#### WHAT IS BEING ASKED:
Each entry shown below is to be reproduced exactly.

[Dataset entries]
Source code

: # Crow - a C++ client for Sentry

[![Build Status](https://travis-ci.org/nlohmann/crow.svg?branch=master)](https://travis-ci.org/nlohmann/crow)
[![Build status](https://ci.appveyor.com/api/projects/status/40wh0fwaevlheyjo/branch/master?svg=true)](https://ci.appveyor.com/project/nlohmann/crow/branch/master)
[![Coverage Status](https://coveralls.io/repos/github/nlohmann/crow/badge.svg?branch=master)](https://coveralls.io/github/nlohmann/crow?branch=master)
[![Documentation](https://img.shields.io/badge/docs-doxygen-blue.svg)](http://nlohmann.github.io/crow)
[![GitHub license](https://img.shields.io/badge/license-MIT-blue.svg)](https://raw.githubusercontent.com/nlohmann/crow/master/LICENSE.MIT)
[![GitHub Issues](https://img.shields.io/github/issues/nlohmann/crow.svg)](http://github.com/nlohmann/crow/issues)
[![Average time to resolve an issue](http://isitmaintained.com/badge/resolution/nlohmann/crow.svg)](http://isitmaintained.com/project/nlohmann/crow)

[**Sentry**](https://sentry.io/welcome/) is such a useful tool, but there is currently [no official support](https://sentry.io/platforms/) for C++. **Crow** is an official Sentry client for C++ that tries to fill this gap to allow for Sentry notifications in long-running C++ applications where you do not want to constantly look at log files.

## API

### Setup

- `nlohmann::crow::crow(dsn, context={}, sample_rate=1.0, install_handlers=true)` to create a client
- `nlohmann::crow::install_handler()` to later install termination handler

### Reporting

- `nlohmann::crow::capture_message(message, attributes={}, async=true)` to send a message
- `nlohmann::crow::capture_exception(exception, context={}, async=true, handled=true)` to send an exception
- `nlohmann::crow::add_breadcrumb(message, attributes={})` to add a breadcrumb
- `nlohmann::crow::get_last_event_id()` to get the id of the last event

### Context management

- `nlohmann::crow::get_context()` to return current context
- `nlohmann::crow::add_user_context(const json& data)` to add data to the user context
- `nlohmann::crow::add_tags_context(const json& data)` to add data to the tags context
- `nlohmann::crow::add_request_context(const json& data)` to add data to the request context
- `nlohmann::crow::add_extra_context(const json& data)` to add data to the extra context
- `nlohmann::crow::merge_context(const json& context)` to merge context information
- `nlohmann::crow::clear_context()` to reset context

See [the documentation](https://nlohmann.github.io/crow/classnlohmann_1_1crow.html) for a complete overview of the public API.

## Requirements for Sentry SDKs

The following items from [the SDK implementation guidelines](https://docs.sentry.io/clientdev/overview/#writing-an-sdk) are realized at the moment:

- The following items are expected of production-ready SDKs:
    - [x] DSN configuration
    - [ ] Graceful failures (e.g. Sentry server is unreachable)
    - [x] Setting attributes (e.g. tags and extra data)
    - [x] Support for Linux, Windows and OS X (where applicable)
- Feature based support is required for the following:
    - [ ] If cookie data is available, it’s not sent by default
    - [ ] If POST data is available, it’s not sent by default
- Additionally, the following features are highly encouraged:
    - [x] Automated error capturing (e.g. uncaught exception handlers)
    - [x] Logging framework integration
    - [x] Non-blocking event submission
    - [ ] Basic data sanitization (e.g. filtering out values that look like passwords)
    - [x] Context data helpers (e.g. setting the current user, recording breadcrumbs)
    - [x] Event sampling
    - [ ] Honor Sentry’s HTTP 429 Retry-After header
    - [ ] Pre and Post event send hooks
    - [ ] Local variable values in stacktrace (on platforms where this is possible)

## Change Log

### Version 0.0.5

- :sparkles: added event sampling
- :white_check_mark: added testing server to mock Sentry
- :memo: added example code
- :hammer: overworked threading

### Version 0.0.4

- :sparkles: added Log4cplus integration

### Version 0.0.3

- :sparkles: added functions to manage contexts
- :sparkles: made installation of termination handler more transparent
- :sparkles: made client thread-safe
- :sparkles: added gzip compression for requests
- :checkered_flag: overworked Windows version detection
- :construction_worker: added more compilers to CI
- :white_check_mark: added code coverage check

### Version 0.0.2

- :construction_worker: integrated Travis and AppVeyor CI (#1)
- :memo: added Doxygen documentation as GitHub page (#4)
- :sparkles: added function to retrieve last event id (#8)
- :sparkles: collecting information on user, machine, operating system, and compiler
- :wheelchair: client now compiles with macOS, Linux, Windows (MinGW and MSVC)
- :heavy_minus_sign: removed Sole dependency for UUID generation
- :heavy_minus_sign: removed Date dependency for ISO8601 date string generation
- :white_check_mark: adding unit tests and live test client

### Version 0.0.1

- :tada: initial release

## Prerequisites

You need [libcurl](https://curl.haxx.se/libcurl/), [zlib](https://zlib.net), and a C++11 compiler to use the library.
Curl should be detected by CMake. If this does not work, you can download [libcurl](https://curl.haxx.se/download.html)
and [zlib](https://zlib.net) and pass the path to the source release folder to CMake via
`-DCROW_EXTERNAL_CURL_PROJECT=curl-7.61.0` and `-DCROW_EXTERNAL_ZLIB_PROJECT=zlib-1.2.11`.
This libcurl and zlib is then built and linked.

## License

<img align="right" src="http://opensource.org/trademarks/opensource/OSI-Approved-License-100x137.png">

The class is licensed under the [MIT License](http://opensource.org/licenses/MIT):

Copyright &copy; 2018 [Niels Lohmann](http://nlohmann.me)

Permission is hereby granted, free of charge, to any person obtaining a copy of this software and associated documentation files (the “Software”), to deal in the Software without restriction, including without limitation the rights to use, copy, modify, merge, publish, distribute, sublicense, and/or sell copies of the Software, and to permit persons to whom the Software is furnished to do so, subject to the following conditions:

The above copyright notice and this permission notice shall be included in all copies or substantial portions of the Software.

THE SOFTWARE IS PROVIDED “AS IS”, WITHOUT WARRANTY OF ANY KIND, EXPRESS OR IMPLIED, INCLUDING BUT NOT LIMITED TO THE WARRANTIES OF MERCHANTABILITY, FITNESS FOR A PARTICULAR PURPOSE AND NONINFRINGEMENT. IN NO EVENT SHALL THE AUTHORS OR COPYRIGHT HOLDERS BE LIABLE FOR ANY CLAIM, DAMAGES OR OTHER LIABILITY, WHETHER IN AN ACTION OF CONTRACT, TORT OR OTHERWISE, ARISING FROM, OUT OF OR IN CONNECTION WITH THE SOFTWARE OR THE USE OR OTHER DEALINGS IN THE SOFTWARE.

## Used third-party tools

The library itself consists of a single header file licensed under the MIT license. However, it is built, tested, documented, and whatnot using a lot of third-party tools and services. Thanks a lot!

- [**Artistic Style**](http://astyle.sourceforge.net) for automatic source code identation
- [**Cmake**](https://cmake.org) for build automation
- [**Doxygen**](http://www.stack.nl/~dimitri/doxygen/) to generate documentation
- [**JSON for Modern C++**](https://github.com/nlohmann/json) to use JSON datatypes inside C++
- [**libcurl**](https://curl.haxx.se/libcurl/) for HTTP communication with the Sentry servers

#### FINAL ANSWER:
Source code

: # Crow - a C++ client for Sentry

[![Build Status](https://travis-ci.org/nlohmann/crow.svg?branch=master)](https://travis-ci.org/nlohmann/crow)
[![Build status](https://ci.appveyor.com/api/projects/status/40wh0fwaevlheyjo/branch/master?svg=true)](https://ci.appveyor.com/project/nlohmann/crow/branch/master)
[![Coverage Status](https://coveralls.io/repos/github/nlohmann/crow/badge.svg?branch=master)](https://coveralls.io/github/nlohmann/crow?branch=master)
[![Documentation](https://img.shields.io/badge/docs-doxygen-blue.svg)](http://nlohmann.github.io/crow)
[![GitHub license](https://img.shields.io/badge/license-MIT-blue.svg)](https://raw.githubusercontent.com/nlohmann/crow/master/LICENSE.MIT)
[![GitHub Issues](https://img.shields.io/github/issues/nlohmann/crow.svg)](http://github.com/nlohmann/crow/issues)
[![Average time to resolve an issue](http://isitmaintained.com/badge/resolution/nlohmann/crow.svg)](http://isitmaintained.com/project/nlohmann/crow)

[**Sentry**](https://sentry.io/welcome/) is such a useful tool, but there is currently [no official support](https://sentry.io/platforms/) for C++. **Crow** is an official Sentry client for C++ that tries to fill this gap to allow for Sentry notifications in long-running C++ applications where you do not want to constantly look at log files.

## API

### Setup

- `nlohmann::crow::crow(dsn, context={}, sample_rate=1.0, install_handlers=true)` to create a client
- `nlohmann::crow::install_handler()` to later install termination handler

### Reporting

- `nlohmann::crow::capture_message(message, attributes={}, async=true)` to send a message
- `nlohmann::crow::capture_exception(exception, context={}, async=true, handled=true)` to send an exception
- `nlohmann::crow::add_breadcrumb(message, attributes={})` to add a breadcrumb
- `nlohmann::crow::get_last_event_id()` to get the id of the last event

### Context management

- `nlohmann::crow::get_context()` to return current context
- `nlohmann::crow::add_user_context(const json& data)` to add data to the user context
- `nlohmann::crow::add_tags_context(const json& data)` to add data to the tags context
- `nlohmann::crow::add_request_context(const json& data)` to add data to the request context
- `nlohmann::crow::add_extra_context(const json& data)` to add data to the extra context
- `nlohmann::crow::merge_context(const json& context)` to merge context information
- `nlohmann::crow::clear_context()` to reset context

See [the documentation](https://nlohmann.github.io/crow/classnlohmann_1_1crow.html) for a complete overview of the public API.

## Requirements for Sentry SDKs

The following items from [the SDK implementation guidelines](https://docs.sentry.io/clientdev/overview/#writing-an-sdk) are realized at the moment:

- The following items are expected of production-ready SDKs:
    - [x] DSN configuration
    - [ ] Graceful failures (e.g. Sentry server is unreachable)
    - [x] Setting attributes (e.g. tags and extra data)
    - [x] Support for Linux, Windows and OS X (where applicable)
- Feature based support is required for the following:
    - [ ] If cookie data is available, it’s not sent by default
    - [ ] If POST data is available, it’s not sent by default
- Additionally, the following features are highly encouraged:
    - [x] Automated error capturing (e.g. uncaught exception handlers)
    - [x] Logging framework integration
    - [x] Non-blocking event submission
    - [ ] Basic data sanitization (e.g. filtering out values that look like passwords)
    - [x] Context data helpers (e.g. setting the current user, recording breadcrumbs)
    - [x] Event sampling
    - [ ] Honor Sentry’s HTTP 429 Retry-After header
    - [ ] Pre and Post event send hooks
    - [ ] Local variable values in stacktrace (on platforms where this is possible)

## Change Log

### Version 0.0.5

- :sparkles: added event sampling
- :white_check_mark: added testing server to mock Sentry
- :memo: added example code
- :hammer: overworked threading

### Version 0.0.4

- :sparkles: added Log4cplus integration

### Version 0.0.3

- :sparkles: added functions to manage contexts
- :sparkles: made installation of termination handler more transparent
- :sparkles: made client thread-safe
- :sparkles: added gzip compression for requests
- :checkered_flag: overworked Windows version detection
- :construction_worker: added more compilers to CI
- :white_check_mark: added code coverage check

### Version 0.0.2

- :construction_worker: integrated Travis and AppVeyor CI (#1)
- :memo: added Doxygen documentation as GitHub page (#4)
- :sparkles: added function to retrieve last event id (#8)
- :sparkles: collecting information on user, machine, operating system, and compiler
- :wheelchair: client now compiles with macOS, Linux, Windows (MinGW and MSVC)
- :heavy_minus_sign: removed Sole dependency for UUID generation
- :heavy_minus_sign: removed Date dependency for ISO8601 date string generation
- :white_check_mark: adding unit tests and live test client

### Version 0.0.1

- :tada: initial release

## Prerequisites

You need [libcurl](https://curl.haxx.se/libcurl/), [zlib](https://zlib.net), and a C++11 compiler to use the library.
Curl should be detected by CMake. If this does not work, you can download [libcurl](https://curl.haxx.se/download.html)
and [zlib](https://zlib.net) and pass the path to the source release folder to CMake via
`-DCROW_EXTERNAL_CURL_PROJECT=curl-7.61.0` and `-DCROW_EXTERNAL_ZLIB_PROJECT=zlib-1.2.11`.
This libcurl and zlib is then built and linked.

## License

<img align="right" src="http://opensource.org/trademarks/opensource/OSI-Approved-License-100x137.png">

The class is licensed under the [MIT License](http://opensource.org/licenses/MIT):

Copyright &copy; 2018 [Niels Lohmann](http://nlohmann.me)

Permission is hereby granted, free of charge, to any person obtaining a copy of this software and associated documentation files (the “Software”), to deal in the Software without restriction, including without limitation the rights to use, copy, modify, merge, publish, distribute, sublicense, and/or sell copies of the Software, and to permit persons to whom the Software is furnished to do so, subject to the following conditions:

The above copyright notice and this permission notice shall be included in all copies or substantial portions of the Software.

THE SOFTWARE IS PROVIDED “AS IS”, WITHOUT WARRANTY OF ANY KIND, EXPRESS OR IMPLIED, INCLUDING BUT NOT LIMITED TO THE WARRANTIES OF MERCHANTABILITY, FITNESS FOR A PARTICULAR PURPOSE AND NONINFRINGEMENT. IN NO EVENT SHALL THE AUTHORS OR COPYRIGHT HOLDERS BE LIABLE FOR ANY CLAIM, DAMAGES OR OTHER LIABILITY, WHETHER IN AN ACTION OF CONTRACT, TORT OR OTHERWISE, ARISING FROM, OUT OF OR IN CONNECTION WITH THE SOFTWARE OR THE USE OR OTHER DEALINGS IN THE SOFTWARE.

## Used third-party tools

The library itself consists of a single header file licensed under the MIT license. However, it is built, tested, documented, and whatnot using a lot of third-party tools and services. Thanks a lot!

- [**Artistic Style**](http://astyle.sourceforge.net) for automatic source code identation
- [**Cmake**](https://cmake.org) for build automation
- [**Doxygen**](http://www.stack.nl/~dimitri/doxygen/) to generate documentation
- [**JSON for Modern C++**](https://github.com/nlohmann/json) to use JSON datatypes inside C++
- [**libcurl**](https://curl.haxx.se/libcurl/) for HTTP communication with the Sentry servers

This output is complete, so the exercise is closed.